[DIRECTIONS FOR THIS TASK] Gather all lines in the entries below that include the word "from".
----- RECORDS FOR THE EXERCISE
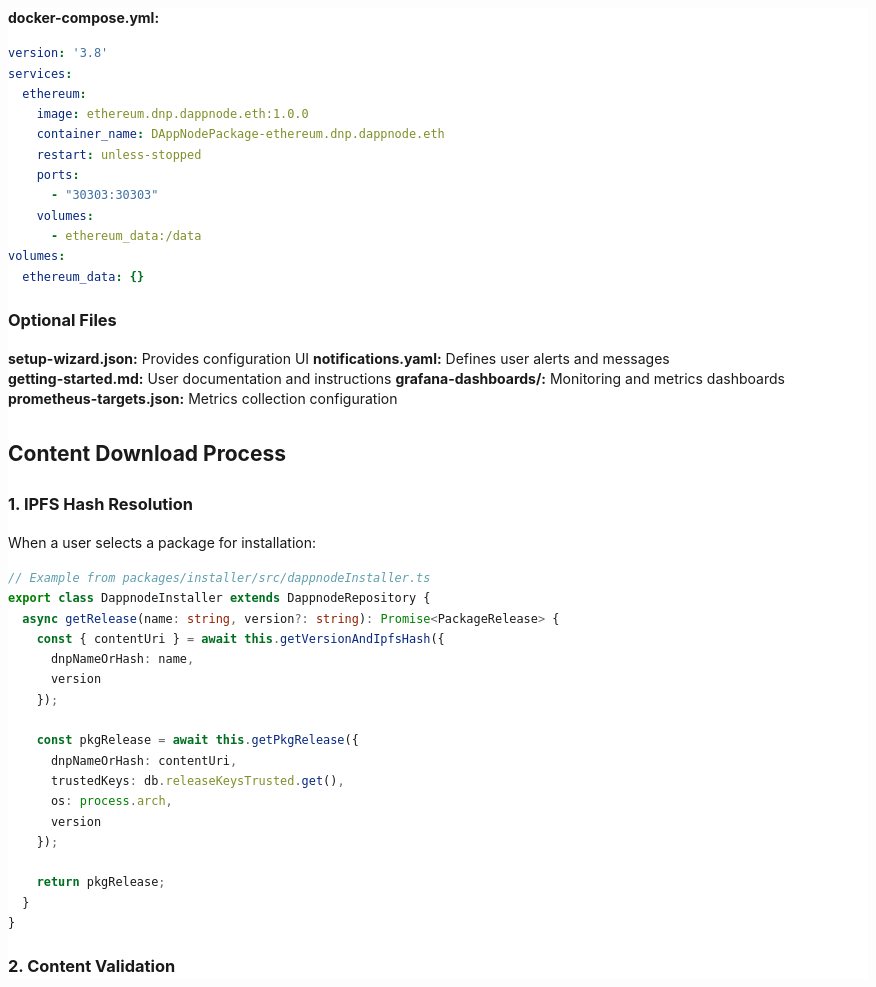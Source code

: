 **docker-compose.yml:**
```yaml
version: '3.8'
services:
  ethereum:
    image: ethereum.dnp.dappnode.eth:1.0.0
    container_name: DAppNodePackage-ethereum.dnp.dappnode.eth
    restart: unless-stopped
    ports:
      - "30303:30303"
    volumes:
      - ethereum_data:/data
volumes:
  ethereum_data: {}
```

### Optional Files

**setup-wizard.json:** Provides configuration UI
**notifications.yaml:** Defines user alerts and messages  
**getting-started.md:** User documentation and instructions
**grafana-dashboards/:** Monitoring and metrics dashboards
**prometheus-targets.json:** Metrics collection configuration

## Content Download Process

### 1. IPFS Hash Resolution

When a user selects a package for installation:

```typescript
// Example from packages/installer/src/dappnodeInstaller.ts
export class DappnodeInstaller extends DappnodeRepository {
  async getRelease(name: string, version?: string): Promise<PackageRelease> {
    const { contentUri } = await this.getVersionAndIpfsHash({
      dnpNameOrHash: name,
      version
    });

    const pkgRelease = await this.getPkgRelease({
      dnpNameOrHash: contentUri,
      trustedKeys: db.releaseKeysTrusted.get(),
      os: process.arch,
      version
    });

    return pkgRelease;
  }
}
```

### 2. Content Validation
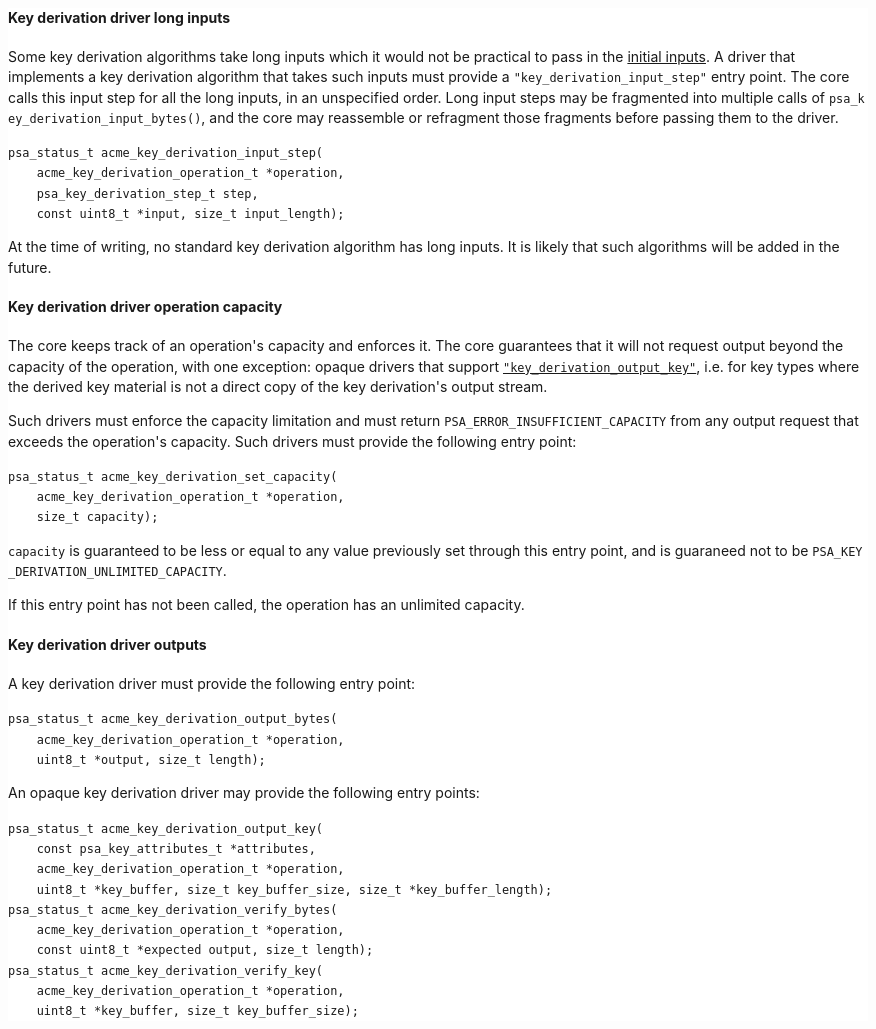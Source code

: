 #### Key derivation driver long inputs

Some key derivation algorithms take long inputs which it would not be practical to pass in the [initial inputs](#key-derivation-driver-initial-inputs). A driver that implements a key derivation algorithm that takes such inputs must provide a `"key_derivation_input_step"` entry point. The core calls this input step for all the long inputs, in an unspecified order. Long input steps may be fragmented into multiple calls of `psa_key_derivation_input_bytes()`, and the core may reassemble or refragment those fragments before passing them to the driver.

```
psa_status_t acme_key_derivation_input_step(
    acme_key_derivation_operation_t *operation,
    psa_key_derivation_step_t step,
    const uint8_t *input, size_t input_length);
```

At the time of writing, no standard key derivation algorithm has long inputs. It is likely that such algorithms will be added in the future.

#### Key derivation driver operation capacity

The core keeps track of an operation's capacity and enforces it. The core guarantees that it will not request output beyond the capacity of the operation, with one exception: opaque drivers that support [`"key_derivation_output_key"`](#key-derivation-driver-outputs), i.e. for key types where the derived key material is not a direct copy of the key derivation's output stream.

Such drivers must enforce the capacity limitation and must return `PSA_ERROR_INSUFFICIENT_CAPACITY` from any output request that exceeds the operation's capacity. Such drivers must provide the following entry point:
```
psa_status_t acme_key_derivation_set_capacity(
    acme_key_derivation_operation_t *operation,
    size_t capacity);
```
`capacity` is guaranteed to be less or equal to any value previously set through this entry point, and is guaraneed not to be `PSA_KEY_DERIVATION_UNLIMITED_CAPACITY`.

If this entry point has not been called, the operation has an unlimited capacity.

#### Key derivation driver outputs

A key derivation driver must provide the following entry point:
```
psa_status_t acme_key_derivation_output_bytes(
    acme_key_derivation_operation_t *operation,
    uint8_t *output, size_t length);
```

An opaque key derivation driver may provide the following entry points:
```
psa_status_t acme_key_derivation_output_key(
    const psa_key_attributes_t *attributes,
    acme_key_derivation_operation_t *operation,
    uint8_t *key_buffer, size_t key_buffer_size, size_t *key_buffer_length);
psa_status_t acme_key_derivation_verify_bytes(
    acme_key_derivation_operation_t *operation,
    const uint8_t *expected output, size_t length);
psa_status_t acme_key_derivation_verify_key(
    acme_key_derivation_operation_t *operation,
    uint8_t *key_buffer, size_t key_buffer_size);
```

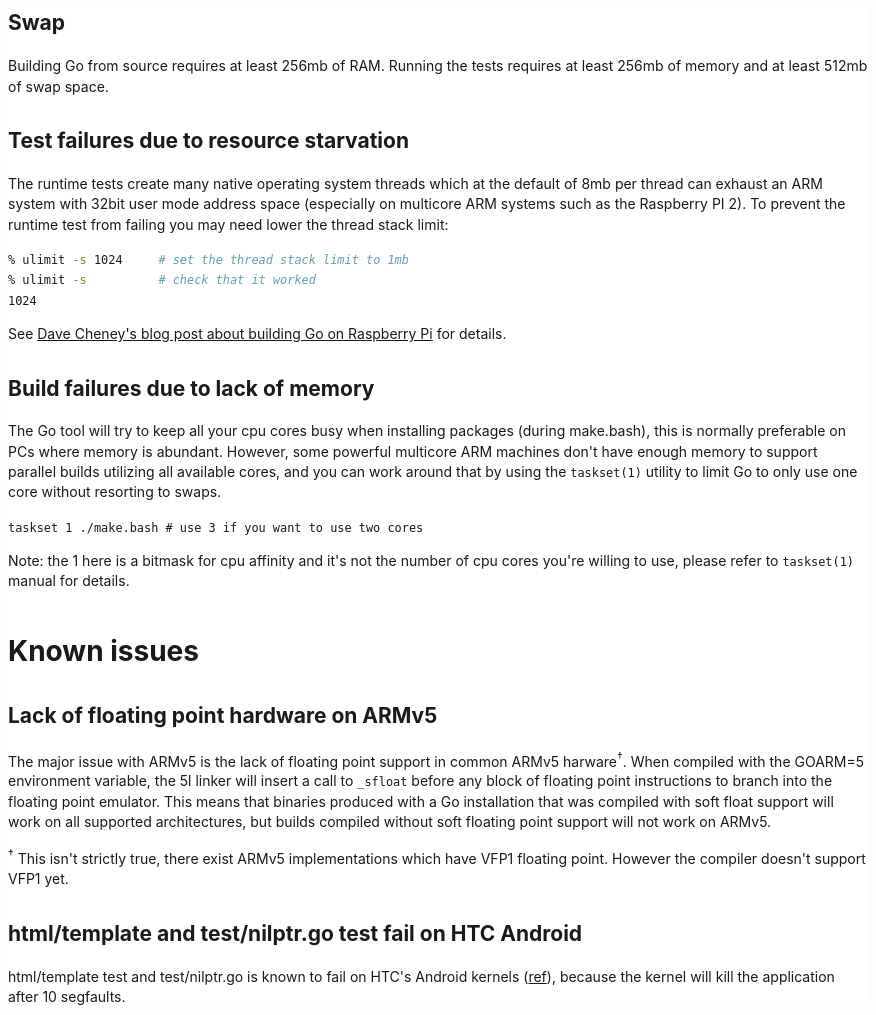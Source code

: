## Swap
Building Go from source requires at least 256mb of RAM. Running the tests requires at least 256mb of memory and at least 512mb of swap space.

## Test failures due to resource starvation
The runtime tests create many native operating system threads which at the default of 8mb per thread can exhaust an ARM system with 32bit user mode address space (especially on multicore ARM systems such as the Raspberry PI 2). To prevent the runtime test from failing you may need lower the thread stack limit:

```sh
% ulimit -s 1024     # set the thread stack limit to 1mb
% ulimit -s          # check that it worked
1024
```
See [Dave Cheney's blog post about building Go on Raspberry Pi](http://dave.cheney.net/2015/09/04/building-go-1-5-on-the-raspberry-pi) for details.

## Build failures due to lack of memory
The Go tool will try to keep all your cpu cores busy when installing packages (during make.bash),
this is normally preferable on PCs where memory is abundant.
However, some powerful multicore ARM machines don't have enough memory to support parallel
builds utilizing all available cores, and you can work around that by using the ` taskset(1) ` utility
to limit Go to only use one core without resorting to swaps.
```
taskset 1 ./make.bash # use 3 if you want to use two cores
```
Note: the 1 here is a bitmask for cpu affinity and it's not the number of cpu cores you're
willing to use, please refer to ` taskset(1) ` manual for details.

# Known issues

## Lack of floating point hardware on ARMv5
The major issue with ARMv5 is the lack of floating point support in common ARMv5 harware<sup>†</sup>. When compiled with the GOARM=5 environment variable, the 5l linker will insert a call to ` _sfloat ` before any block of floating point instructions to branch into the floating point emulator. This means that binaries produced with a Go installation that was compiled with soft float support will work on all supported architectures, but builds compiled without soft floating point support will not work on ARMv5.

<sup>†</sup> This isn't strictly true, there exist ARMv5 implementations which have VFP1 floating point. However the compiler doesn't support VFP1 yet.

## html/template and test/nilptr.go test fail on HTC Android
html/template test and test/nilptr.go is known to fail on HTC's Android kernels ([ref](http://www.mail-archive.com/android-developers@googlegroups.com/msg153389.html)), because the kernel will kill  the application after 10 segfaults.
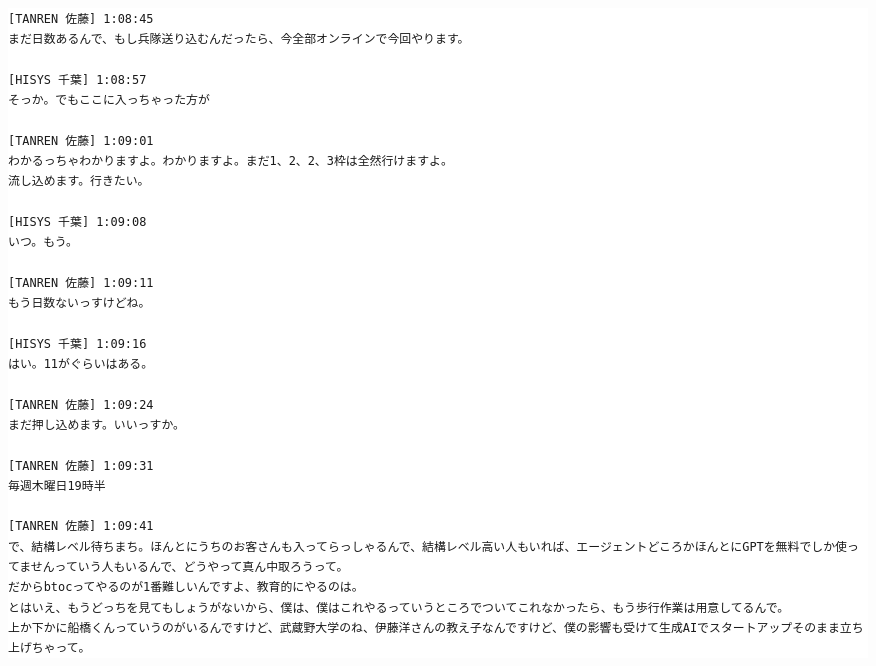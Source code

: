     [TANREN 佐藤] 1:08:45
    まだ日数あるんで、もし兵隊送り込むんだったら、今全部オンラインで今回やります。
    
    [HISYS 千葉] 1:08:57
    そっか。でもここに入っちゃった方が
    
    [TANREN 佐藤] 1:09:01
    わかるっちゃわかりますよ。わかりますよ。まだ1、2、2、3枠は全然行けますよ。
    流し込めます。行きたい。
    
    [HISYS 千葉] 1:09:08
    いつ。もう。
    
    [TANREN 佐藤] 1:09:11
    もう日数ないっすけどね。
    
    [HISYS 千葉] 1:09:16
    はい。11がぐらいはある。
    
    [TANREN 佐藤] 1:09:24
    まだ押し込めます。いいっすか。
    
    [TANREN 佐藤] 1:09:31
    毎週木曜日19時半
    
    [TANREN 佐藤] 1:09:41
    で、結構レベル待ちまち。ほんとにうちのお客さんも入ってらっしゃるんで、結構レベル高い人もいれば、エージェントどころかほんとにGPTを無料でしか使ってませんっていう人もいるんで、どうやって真ん中取ろうって。
    だからbtocってやるのが1番難しいんですよ、教育的にやるのは。
    とはいえ、もうどっちを見てもしょうがないから、僕は、僕はこれやるっていうところでついてこれなかったら、もう歩行作業は用意してるんで。
    上か下かに船橋くんっていうのがいるんですけど、武蔵野大学のね、伊藤洋さんの教え子なんですけど、僕の影響も受けて生成AIでスタートアップそのまま立ち上げちゃって。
----------
[ANSWER FOR THE TASK]
// Example from packages/installer/src/dappnodeInstaller.ts
Such drivers must enforce the capacity limitation and must return `PSA_ERROR_INSUFFICIENT_CAPACITY` from any output request that exceeds the operation's capacity. Such drivers must provide the following entry point:
Building Go from source requires at least 256mb of RAM. Running the tests requires at least 256mb of memory and at least 512mb of swap space.
The runtime tests create many native operating system threads which at the default of 8mb per thread can exhaust an ARM system with 32bit user mode address space (especially on multicore ARM systems such as the Raspberry PI 2). To prevent the runtime test from failing you may need lower the thread stack limit:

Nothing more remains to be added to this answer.